This is a way of defining a schema for a modbus device. It includes way of specifying sets of registers and methods that manipulate and interpret these registers. The interpreted values can then be combined to form the desired end result.

Specification

Device, Block, Field, Register

  • A device is a collection of register blocks that are all the same type (for example “input registers”).
  • In each block of a device some fields can be defined that are a logical usable value which can be retrieved from the device. Each field has a name that is unique within a block.
  • A field has an expression that determines where it’s value comes from.
    • This expression is usually does operations on values from registers.
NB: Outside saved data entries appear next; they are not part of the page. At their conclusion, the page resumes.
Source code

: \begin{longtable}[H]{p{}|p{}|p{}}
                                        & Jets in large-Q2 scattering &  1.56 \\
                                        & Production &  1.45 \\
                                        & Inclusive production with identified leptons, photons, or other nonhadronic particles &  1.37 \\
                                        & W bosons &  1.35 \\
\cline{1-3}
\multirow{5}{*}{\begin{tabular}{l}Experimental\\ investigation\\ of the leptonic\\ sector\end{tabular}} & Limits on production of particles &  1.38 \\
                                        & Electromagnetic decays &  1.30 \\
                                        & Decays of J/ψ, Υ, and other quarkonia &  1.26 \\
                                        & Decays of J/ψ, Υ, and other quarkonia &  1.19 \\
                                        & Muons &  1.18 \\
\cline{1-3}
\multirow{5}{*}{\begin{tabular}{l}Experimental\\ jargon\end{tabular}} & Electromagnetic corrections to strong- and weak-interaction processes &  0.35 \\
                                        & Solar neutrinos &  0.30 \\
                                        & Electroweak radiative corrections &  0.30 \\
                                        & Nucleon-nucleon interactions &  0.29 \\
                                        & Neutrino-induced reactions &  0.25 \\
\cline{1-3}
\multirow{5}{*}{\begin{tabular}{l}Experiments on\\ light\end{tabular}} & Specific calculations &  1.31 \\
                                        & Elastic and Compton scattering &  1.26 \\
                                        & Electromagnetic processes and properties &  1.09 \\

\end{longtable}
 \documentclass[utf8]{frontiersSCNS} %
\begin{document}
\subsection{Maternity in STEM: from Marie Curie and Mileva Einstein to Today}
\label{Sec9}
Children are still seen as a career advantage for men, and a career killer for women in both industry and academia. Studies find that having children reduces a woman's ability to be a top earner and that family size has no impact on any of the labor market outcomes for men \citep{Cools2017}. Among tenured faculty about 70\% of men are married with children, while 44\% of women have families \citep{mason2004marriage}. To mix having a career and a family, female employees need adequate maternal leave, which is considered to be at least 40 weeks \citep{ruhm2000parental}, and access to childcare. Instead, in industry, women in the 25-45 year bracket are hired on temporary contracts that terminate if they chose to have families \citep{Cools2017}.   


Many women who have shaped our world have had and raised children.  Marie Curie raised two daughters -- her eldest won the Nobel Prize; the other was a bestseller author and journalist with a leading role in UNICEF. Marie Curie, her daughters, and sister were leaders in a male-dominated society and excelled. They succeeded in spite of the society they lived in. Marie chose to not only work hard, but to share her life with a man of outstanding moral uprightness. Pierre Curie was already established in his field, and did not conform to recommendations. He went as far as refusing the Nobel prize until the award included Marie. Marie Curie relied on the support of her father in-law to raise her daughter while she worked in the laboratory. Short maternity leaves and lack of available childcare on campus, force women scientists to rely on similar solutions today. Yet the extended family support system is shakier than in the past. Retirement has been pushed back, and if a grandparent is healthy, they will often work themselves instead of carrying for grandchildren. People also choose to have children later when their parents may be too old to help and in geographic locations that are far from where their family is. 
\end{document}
The expression can also be a constant, and it can also be calculated by combining values from multiple registers or even other fields.

Register addresses

In the modbus world the defacto way of specifying a modbus register is the Modicon notation.

This combines the type of register with a register number in the 1 to 9999 range. The physical address of such a register is 1 lower (i.e. 0-9998). This means that not all registers that are possible (0-65535) can be used.

NOTE: Depending on the vendor wither the ‘old style’ notation is used (where all registers are +1 of their actual address) or the actual address is used.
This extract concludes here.